*** Block opens ***

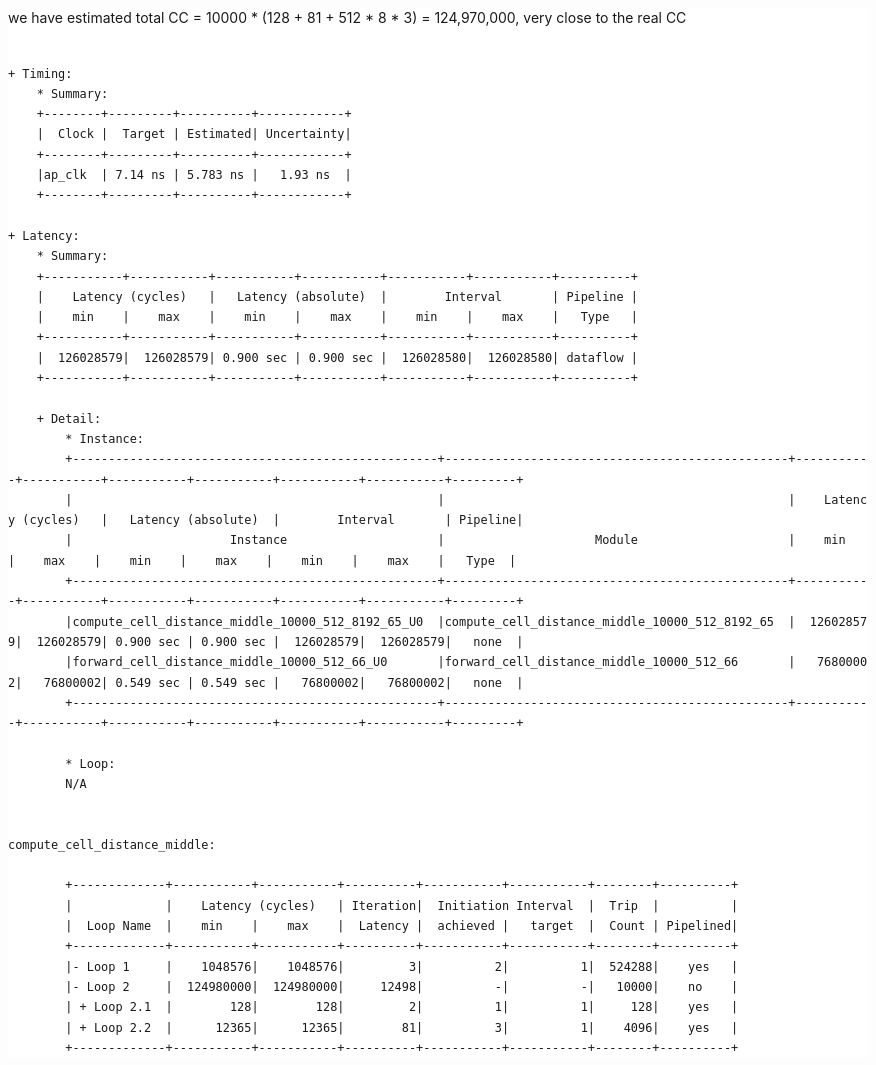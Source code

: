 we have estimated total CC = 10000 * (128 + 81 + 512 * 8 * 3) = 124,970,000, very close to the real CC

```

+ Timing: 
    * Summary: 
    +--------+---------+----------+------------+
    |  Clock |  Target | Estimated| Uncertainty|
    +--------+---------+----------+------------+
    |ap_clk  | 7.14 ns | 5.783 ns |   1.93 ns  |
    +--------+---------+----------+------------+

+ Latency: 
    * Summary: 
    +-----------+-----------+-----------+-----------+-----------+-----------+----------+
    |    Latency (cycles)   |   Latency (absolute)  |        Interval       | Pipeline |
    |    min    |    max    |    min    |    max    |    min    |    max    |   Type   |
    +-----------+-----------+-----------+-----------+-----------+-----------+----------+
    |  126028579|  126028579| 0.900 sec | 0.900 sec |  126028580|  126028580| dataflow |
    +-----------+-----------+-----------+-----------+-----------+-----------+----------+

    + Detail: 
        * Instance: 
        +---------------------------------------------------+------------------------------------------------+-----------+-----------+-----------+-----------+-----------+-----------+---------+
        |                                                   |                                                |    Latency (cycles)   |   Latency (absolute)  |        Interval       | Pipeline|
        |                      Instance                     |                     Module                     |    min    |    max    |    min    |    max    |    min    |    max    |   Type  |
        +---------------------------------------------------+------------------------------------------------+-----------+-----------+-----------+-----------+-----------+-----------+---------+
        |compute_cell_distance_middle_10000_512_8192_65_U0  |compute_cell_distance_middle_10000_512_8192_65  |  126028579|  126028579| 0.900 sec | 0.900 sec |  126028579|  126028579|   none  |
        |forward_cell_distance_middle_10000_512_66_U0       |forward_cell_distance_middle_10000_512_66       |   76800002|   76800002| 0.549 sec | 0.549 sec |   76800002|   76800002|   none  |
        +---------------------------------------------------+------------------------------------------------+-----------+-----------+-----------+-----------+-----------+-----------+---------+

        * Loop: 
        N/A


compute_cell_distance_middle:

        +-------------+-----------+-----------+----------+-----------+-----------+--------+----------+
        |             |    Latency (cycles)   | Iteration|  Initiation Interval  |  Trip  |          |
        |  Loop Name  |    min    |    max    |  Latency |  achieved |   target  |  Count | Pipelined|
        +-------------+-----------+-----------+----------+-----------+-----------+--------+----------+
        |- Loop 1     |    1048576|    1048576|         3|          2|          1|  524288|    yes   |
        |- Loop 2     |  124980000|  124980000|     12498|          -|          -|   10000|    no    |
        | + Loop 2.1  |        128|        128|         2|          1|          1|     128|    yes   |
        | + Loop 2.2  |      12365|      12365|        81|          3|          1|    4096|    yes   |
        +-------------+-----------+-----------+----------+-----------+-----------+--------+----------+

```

*** Block closes ***

> [TASK GOAL]:
Each line of the records that holds the word "Instance" should be copied out.

> [RESPONSE AREA]:
        * Instance: 
        |                      Instance                     |                     Module                     |    min    |    max    |    min    |    max    |    min    |    max    |   Type  |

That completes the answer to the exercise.